I'm a big fan of "shonen ai" and don't usually pay much mind to manga vs. manhwa puritainism (Japanese comics are better than Korean) - but... with this title, I have to say I can see their point.
Something must have been lost in translation, cuz this jumps around a lot, characters say weird things suddenly and scenes shift abruptly in the middle of a page. And the art is inconsistant (which can always make up for a bad story-imo).
This is from the same publisher that put out "Boy Princess" which is much better.
It's rated 16+ for "sexual content" - but it's kind of like "Fake" in that everything is mostly dream sequence and 90% "edited for tv" type shots. It's a "conflicted about attraction to boys" storyline - so there is barely any kissing, and nothing is resolved at the end. But I'm not bothering with volume 2. Bleck.
But, maybe it's just me.
This is a Korean manhwa, not a Japanese manga book. And the cover artwork seemed to me to be not up to the Japanese standards. So I was hesitant about getting this series.
I am glad I finally did break down and get it. I disagree with the other review posted for this book. I enjoyed it, much more than I thought I would. The story revolves around a self-absorbed, semi-depressed actor Eunhee and the homeless waif Gain he lets move in with him. The interaction between these two IS the story. The bond that forms between Eunhee and Gain and the interplay showing how it begins to form is key to the story. This isn't typical shounen-ai 'seme vs uke' romantic sparring. Unlike indicated in previous review, this ISN'T a "conflicted about attraction to boys" storyline - never is gender an issue here. None of that "but-it's-a-BOY-I'm-attracted-to" angst here. But reviewer is correct in stating that there isn't a whole lot of kissing, cuddling or sexcapades happening. The author, E.Hae, is concerned with the boys' emotions rather than physicality and draws us into the story in that manner.

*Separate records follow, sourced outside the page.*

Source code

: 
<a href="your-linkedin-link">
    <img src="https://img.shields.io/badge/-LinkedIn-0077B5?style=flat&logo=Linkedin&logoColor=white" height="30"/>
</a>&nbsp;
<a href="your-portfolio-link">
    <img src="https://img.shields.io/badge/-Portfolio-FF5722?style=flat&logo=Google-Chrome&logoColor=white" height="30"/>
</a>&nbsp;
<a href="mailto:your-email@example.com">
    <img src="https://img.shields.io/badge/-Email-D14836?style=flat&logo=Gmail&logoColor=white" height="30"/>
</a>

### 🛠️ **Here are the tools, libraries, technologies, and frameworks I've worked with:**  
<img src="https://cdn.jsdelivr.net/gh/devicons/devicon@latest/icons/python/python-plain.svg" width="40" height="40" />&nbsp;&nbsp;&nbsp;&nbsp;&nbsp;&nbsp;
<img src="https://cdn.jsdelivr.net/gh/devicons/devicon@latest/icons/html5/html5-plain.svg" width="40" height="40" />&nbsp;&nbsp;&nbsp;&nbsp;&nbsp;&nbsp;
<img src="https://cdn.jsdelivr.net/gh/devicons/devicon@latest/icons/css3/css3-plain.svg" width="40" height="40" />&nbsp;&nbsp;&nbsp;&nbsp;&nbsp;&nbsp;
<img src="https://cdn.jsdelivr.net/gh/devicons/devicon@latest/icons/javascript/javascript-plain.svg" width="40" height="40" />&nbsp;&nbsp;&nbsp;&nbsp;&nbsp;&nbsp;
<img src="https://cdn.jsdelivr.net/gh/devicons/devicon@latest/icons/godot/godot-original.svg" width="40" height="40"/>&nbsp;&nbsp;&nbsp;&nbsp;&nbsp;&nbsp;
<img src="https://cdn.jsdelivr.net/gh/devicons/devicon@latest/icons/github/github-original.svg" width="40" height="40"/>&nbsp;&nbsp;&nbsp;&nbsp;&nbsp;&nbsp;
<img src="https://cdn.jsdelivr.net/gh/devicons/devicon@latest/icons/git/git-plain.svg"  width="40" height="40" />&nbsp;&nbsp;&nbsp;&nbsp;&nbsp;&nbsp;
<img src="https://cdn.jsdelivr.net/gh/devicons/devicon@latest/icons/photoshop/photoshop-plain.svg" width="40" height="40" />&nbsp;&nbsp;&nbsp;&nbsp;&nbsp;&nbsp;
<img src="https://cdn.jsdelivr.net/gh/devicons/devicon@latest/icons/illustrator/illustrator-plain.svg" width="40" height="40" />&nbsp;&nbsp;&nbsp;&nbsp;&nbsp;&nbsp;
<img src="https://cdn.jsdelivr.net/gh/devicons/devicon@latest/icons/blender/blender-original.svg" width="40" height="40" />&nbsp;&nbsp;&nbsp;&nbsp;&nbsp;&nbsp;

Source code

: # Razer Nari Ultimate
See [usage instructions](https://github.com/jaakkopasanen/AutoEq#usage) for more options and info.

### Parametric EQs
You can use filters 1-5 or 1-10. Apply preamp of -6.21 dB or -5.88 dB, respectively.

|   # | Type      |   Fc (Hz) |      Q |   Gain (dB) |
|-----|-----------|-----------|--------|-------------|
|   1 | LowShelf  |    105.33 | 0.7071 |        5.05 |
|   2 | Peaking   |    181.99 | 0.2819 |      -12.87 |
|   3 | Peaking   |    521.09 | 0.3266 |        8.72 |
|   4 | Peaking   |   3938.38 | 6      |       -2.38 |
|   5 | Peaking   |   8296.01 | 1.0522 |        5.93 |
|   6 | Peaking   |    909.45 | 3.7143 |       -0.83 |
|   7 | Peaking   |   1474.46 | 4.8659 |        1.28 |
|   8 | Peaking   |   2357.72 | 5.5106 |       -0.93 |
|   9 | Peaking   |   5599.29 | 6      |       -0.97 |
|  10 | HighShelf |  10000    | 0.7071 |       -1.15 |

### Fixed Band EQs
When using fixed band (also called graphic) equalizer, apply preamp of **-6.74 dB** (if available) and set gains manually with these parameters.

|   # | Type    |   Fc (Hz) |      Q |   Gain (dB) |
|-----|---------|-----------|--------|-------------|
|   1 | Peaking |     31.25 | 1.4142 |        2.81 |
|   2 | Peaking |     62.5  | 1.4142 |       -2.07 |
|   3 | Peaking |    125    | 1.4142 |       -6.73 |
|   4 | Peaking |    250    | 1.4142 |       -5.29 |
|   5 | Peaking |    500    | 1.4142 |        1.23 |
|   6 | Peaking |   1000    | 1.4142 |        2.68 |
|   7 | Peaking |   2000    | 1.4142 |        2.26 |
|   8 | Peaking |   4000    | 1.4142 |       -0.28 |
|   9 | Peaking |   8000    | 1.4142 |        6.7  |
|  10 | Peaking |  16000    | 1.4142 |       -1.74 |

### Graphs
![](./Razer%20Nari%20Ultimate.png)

The artwork is spare and lean, without a lot of extra detailing and background clutter, hence more simplistic than many manga. But the characters are drawn strongly and there isn't any trouble distinguishing between them, a problem I find common to the Japanese manga I've read. The style is distinctive, but the inside artwork is far better than the outside cover would indicate.
And, again contrary to the other opinion listed here, I found "Not So Bad" to be, well, not so bad. Much better than I expected. The other reviewer listed "Boy Princess" by the same publisher as being a better story. I have read the first couple of volumes in that series, and while I liked that storyline, I found the artwork not as good (although seme is a cutie!) and the princess-uke character to be the whiny spineless type that annoys and irritates me. So, with better artwork and more sympathetic and likable characters here, my vote goes to Not So Bad. I'm looking forward to volume 2.
TERMINOLOGY NOTE: 'Manga' is the term given to a Japanese graphic novel with pictures, and 'Manhwa' is the term for a Korean book of the same type. 'Seme' is a term for the dominant partner in a pairing, and 'Uke' is the term for the non-dominant partner.